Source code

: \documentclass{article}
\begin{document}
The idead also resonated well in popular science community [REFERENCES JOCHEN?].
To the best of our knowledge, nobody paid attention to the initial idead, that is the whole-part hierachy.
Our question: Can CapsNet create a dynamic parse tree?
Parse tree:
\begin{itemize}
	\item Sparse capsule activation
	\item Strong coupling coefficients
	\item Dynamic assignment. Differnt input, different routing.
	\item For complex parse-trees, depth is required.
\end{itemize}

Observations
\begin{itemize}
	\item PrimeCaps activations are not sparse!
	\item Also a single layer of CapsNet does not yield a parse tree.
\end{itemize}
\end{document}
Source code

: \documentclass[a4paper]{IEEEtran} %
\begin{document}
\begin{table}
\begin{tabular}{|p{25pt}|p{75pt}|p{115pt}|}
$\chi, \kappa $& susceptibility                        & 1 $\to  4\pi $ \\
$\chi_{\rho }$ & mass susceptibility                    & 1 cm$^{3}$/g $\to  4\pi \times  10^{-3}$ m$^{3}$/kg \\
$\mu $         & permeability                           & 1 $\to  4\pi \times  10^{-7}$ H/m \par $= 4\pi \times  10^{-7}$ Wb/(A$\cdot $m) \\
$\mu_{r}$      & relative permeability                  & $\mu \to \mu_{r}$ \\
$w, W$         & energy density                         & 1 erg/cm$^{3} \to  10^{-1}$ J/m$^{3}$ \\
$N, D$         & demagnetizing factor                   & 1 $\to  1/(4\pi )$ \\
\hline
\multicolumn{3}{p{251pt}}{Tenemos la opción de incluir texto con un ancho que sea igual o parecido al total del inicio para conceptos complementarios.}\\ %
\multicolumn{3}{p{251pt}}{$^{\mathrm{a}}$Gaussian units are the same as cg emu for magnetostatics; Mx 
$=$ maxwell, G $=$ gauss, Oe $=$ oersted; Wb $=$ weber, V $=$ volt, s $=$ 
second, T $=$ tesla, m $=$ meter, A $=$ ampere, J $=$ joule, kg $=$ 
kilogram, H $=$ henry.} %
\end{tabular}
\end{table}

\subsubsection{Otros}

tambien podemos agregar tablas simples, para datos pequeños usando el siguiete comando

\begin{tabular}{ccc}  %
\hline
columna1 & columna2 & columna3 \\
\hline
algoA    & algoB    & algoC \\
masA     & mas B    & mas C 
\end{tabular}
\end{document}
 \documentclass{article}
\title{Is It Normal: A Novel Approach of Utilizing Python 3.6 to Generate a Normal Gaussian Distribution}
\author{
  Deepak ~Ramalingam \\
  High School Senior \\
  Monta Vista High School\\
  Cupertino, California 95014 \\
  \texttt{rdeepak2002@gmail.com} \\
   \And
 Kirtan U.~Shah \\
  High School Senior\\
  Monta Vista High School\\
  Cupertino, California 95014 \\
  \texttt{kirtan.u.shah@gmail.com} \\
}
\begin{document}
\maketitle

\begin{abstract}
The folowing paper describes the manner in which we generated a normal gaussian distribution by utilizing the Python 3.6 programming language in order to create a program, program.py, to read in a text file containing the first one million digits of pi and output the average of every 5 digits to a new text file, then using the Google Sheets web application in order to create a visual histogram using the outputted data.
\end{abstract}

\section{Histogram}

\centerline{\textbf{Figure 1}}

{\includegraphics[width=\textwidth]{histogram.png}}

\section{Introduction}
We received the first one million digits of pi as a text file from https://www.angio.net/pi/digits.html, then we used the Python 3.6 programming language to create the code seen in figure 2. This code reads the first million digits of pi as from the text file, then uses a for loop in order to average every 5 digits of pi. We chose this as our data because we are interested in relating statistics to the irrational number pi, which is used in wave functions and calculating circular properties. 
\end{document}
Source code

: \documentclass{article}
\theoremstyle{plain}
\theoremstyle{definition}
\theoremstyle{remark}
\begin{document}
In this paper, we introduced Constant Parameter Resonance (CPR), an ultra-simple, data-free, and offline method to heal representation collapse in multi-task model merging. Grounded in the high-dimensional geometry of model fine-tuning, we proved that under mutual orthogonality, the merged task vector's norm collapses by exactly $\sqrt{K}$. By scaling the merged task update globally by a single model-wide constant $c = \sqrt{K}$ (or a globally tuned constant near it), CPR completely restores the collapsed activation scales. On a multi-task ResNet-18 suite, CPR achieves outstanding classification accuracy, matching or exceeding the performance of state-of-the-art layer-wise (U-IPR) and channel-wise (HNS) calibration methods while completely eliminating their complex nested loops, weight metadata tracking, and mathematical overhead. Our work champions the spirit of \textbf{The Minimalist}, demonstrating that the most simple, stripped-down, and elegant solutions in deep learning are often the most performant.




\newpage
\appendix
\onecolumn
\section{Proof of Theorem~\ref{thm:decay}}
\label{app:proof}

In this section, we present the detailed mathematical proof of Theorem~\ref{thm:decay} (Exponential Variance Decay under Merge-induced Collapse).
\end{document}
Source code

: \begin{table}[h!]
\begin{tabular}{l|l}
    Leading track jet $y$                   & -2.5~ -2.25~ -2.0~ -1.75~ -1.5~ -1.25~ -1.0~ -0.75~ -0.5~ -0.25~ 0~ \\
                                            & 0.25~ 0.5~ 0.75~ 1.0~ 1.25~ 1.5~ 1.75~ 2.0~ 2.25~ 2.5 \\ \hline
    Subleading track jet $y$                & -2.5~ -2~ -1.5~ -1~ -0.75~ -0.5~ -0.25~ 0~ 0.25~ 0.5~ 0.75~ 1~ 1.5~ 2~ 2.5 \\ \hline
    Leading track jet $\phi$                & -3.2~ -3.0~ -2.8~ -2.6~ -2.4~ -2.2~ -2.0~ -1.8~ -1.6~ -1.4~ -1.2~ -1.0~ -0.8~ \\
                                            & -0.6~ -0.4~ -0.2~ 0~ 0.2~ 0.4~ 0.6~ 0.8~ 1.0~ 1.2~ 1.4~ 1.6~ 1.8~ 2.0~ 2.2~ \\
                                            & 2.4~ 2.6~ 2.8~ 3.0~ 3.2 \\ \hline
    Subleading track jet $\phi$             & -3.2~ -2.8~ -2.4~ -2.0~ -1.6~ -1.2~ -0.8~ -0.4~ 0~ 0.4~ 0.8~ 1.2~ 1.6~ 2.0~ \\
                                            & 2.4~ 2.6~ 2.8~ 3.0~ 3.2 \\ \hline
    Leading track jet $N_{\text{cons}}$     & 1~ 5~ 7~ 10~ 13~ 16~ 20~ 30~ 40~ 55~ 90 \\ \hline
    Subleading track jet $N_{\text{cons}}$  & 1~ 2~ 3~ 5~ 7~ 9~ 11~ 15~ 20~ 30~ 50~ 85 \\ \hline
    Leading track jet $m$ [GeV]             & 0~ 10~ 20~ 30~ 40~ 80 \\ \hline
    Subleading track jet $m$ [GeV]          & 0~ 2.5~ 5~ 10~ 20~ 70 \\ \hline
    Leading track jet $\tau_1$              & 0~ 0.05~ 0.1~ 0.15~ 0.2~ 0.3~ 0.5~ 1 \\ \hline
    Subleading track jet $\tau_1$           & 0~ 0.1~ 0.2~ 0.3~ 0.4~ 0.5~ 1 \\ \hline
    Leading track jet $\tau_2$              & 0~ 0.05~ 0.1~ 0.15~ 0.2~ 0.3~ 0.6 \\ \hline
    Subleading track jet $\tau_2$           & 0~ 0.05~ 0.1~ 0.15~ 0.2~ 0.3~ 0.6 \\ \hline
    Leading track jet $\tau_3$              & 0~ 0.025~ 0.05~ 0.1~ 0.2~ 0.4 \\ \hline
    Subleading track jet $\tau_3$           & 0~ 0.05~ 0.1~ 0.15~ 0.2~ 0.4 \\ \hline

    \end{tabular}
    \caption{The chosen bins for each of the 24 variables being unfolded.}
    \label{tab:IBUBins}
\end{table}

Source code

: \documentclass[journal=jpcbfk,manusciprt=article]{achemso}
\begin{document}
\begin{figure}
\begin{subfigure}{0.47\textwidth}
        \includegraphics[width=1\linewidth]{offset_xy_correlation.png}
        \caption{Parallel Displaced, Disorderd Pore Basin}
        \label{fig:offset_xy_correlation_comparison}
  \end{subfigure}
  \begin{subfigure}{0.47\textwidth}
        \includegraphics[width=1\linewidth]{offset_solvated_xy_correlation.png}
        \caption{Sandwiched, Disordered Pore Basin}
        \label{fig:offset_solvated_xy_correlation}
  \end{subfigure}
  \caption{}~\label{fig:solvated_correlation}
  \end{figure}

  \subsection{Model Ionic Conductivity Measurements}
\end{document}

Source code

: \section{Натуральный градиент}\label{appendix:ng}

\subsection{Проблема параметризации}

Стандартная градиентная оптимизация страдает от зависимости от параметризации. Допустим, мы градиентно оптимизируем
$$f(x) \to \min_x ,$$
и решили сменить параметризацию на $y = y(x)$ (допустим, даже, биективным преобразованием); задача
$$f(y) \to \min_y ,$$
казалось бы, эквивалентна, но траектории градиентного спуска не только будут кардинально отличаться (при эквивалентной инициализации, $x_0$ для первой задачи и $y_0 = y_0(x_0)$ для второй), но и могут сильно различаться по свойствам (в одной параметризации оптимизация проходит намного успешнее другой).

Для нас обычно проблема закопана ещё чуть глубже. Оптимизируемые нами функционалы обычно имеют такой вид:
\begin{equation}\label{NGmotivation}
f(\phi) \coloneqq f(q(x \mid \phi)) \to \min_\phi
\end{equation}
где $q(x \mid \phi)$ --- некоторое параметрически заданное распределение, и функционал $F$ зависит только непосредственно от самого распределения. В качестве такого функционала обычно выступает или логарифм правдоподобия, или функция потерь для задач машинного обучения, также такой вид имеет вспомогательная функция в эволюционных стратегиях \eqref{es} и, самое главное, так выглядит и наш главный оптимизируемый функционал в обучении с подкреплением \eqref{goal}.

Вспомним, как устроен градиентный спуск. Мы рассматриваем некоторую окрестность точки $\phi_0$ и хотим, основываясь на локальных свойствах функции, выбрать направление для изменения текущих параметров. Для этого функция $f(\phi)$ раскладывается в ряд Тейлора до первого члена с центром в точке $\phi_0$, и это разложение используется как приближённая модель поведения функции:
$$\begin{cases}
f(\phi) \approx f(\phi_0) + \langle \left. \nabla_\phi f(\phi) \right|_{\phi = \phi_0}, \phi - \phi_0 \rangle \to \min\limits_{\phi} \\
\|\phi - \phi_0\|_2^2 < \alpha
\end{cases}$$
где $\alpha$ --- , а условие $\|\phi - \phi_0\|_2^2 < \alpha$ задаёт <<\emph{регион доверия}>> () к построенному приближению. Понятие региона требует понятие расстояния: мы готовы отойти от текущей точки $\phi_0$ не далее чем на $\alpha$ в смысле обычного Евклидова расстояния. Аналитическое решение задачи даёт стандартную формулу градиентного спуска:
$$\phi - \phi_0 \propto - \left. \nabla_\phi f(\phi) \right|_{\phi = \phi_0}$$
++++++++++++++++++++
How to complete this task :: Please find, in the entries above, every line where "digits" occurs, and copy it.

Solution for this problem ::
The folowing paper describes the manner in which we generated a normal gaussian distribution by utilizing the Python 3.6 programming language in order to create a program, program.py, to read in a text file containing the first one million digits of pi and output the average of every 5 digits to a new text file, then using the Google Sheets web application in order to create a visual histogram using the outputted data.
We received the first one million digits of pi as a text file from https://www.angio.net/pi/digits.html, then we used the Python 3.6 programming language to create the code seen in figure 2. This code reads the first million digits of pi as from the text file, then uses a for loop in order to average every 5 digits of pi. We chose this as our data because we are interested in relating statistics to the irrational number pi, which is used in wave functions and calculating circular properties. 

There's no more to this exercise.